福島市では「当たり屋」による被害が、2023年に入り7件も発生。犯行現場の共通点は道幅が狭く、歩道と車道の区分がない道路。さらに犯人は、死角が生まれやすい助手席側から車に近づき「ドン」と音を立ててから「ぶつかりましたよね」と声をかけてくるという。

福島警察署によると、被害にあった7件のうち5件は実際に金銭を要求されて支払ってしまったという。警察では、発生現場で巡回などを強化するとともに、情報提供を求め捜査を進めている。

当たり屋への対処法
「当たり屋」は状況により異なるが、詐欺や恐喝などの罪に当てはまる。被害に巻き込まれないためどうすればよいのか対処法を聞いた。
現在「当たり屋」事件の捜査を進めている福島警察署交通二課の菊地正弘課長がすすめるハード面の対策が、ドライブレコーダーの設置。抑止につながるとともに映像が証拠となる。

そして、何よりも大切なのが、その場で110番通報をすること。実際に7件のうち2件は、110番通報の話をした途端に犯人が「忙しい」などと言って立ち去ったという。

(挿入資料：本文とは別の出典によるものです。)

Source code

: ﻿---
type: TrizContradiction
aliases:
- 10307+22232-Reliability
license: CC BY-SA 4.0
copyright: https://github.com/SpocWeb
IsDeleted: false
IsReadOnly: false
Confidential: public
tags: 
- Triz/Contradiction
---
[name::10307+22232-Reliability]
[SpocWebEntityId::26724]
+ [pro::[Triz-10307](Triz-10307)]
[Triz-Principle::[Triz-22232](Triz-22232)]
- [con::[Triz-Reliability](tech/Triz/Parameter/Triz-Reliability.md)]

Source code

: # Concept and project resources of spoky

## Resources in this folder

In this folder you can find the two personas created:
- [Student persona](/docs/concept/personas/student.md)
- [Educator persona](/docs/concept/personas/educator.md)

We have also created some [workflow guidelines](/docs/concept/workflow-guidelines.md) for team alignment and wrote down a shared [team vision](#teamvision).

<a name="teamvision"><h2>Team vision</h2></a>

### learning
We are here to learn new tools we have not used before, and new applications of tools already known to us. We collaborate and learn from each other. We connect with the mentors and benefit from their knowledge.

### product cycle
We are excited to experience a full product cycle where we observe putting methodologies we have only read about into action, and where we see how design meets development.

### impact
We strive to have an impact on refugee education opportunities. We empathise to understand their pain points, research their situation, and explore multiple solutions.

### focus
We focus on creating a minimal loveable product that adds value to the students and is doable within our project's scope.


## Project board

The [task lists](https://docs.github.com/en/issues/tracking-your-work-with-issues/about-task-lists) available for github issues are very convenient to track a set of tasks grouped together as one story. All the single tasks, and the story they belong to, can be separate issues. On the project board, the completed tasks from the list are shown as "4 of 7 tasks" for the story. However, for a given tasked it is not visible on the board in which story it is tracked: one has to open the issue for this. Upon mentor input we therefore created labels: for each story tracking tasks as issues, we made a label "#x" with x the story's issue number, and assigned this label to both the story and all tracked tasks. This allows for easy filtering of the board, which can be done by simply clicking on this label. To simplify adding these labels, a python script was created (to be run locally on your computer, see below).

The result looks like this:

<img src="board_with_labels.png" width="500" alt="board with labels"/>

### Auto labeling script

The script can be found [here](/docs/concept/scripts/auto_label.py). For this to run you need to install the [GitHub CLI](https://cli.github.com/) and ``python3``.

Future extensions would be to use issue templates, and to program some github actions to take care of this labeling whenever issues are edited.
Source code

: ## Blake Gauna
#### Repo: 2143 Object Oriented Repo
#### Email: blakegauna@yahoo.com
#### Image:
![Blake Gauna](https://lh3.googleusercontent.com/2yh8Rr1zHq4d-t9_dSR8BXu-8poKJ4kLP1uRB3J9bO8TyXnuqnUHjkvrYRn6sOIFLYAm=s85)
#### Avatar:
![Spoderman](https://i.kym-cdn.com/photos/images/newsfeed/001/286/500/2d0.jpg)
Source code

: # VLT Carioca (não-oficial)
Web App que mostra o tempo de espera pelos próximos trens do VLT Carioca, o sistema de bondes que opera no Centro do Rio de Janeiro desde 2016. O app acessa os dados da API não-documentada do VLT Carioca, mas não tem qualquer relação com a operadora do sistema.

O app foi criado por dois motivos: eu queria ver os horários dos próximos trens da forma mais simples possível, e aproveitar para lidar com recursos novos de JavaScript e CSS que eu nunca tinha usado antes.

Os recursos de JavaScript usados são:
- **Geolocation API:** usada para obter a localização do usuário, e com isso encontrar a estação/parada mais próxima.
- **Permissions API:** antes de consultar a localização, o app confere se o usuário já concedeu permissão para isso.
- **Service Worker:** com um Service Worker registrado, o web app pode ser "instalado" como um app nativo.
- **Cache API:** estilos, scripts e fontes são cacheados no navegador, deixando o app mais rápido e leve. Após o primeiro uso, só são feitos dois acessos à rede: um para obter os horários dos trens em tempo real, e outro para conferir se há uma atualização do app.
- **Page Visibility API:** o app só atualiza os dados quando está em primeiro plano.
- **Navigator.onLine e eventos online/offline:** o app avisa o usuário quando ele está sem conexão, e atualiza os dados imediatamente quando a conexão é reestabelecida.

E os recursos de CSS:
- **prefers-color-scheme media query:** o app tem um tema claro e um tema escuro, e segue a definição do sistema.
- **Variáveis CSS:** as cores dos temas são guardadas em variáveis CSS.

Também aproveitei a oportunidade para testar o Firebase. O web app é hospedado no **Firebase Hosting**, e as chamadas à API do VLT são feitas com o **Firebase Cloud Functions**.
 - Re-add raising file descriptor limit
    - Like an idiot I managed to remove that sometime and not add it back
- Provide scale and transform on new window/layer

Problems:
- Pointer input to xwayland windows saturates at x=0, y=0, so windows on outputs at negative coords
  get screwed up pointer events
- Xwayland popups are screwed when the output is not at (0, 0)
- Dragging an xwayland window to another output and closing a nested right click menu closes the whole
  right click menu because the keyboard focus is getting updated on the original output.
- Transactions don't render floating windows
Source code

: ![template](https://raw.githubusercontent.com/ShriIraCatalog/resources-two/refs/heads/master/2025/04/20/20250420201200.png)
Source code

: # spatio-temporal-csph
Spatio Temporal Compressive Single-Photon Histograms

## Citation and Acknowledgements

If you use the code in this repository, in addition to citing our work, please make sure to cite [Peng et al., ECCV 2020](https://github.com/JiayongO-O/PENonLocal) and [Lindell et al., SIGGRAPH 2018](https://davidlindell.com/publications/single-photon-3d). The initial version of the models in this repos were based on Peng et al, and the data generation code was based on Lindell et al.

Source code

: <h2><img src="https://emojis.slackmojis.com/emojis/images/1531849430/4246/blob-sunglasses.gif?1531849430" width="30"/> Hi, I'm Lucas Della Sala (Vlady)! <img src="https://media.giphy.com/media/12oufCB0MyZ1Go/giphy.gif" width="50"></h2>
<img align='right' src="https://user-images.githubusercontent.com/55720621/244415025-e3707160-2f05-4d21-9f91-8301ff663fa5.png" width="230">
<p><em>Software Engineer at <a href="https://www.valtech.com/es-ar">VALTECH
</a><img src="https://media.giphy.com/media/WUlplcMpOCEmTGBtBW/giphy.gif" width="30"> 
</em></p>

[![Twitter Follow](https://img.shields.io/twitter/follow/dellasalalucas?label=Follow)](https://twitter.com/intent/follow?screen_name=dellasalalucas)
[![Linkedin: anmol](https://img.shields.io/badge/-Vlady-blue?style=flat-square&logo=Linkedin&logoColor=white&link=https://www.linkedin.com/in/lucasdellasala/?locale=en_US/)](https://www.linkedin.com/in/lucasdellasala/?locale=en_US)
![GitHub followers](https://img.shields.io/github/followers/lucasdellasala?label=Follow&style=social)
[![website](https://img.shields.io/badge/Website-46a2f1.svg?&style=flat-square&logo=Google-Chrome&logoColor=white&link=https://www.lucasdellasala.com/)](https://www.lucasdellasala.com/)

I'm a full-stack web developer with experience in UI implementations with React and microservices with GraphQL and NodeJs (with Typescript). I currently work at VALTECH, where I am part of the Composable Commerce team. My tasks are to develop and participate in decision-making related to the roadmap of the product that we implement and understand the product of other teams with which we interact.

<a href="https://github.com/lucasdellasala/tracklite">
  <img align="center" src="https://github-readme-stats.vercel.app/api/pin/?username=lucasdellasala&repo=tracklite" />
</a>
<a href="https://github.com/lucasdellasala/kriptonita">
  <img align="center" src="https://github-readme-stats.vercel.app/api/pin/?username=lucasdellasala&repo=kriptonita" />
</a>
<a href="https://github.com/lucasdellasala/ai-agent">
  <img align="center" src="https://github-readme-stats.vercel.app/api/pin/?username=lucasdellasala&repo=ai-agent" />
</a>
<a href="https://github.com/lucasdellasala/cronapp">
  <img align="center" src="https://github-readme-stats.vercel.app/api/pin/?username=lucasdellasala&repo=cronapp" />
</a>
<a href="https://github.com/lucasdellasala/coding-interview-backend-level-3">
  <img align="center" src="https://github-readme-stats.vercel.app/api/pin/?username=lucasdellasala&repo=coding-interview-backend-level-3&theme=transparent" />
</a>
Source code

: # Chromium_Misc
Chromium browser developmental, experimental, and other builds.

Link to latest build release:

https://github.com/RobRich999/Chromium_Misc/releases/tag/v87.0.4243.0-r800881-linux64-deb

福島警察署交通第二課・菊地正弘課長は「人身交通事故になれば、行政処分、免許の点数であったり、罰金が頭をよぎるかと思う。そうした部分に付け込むのが、当たり屋の犯罪。まずは事故があった時には、届け出を行ってほしい」と呼びかける。

前提として交通事故を起こした時は、直ちに警察に報告する義務がある。(道交法違反交通事故不申告 3月以下の懲役又は5万円以下の罰金)警察がなぜ事故が起きたかをしっかりと調べるので、必ず通報をしてトラブルに巻き込まれないようにすることが大切になる。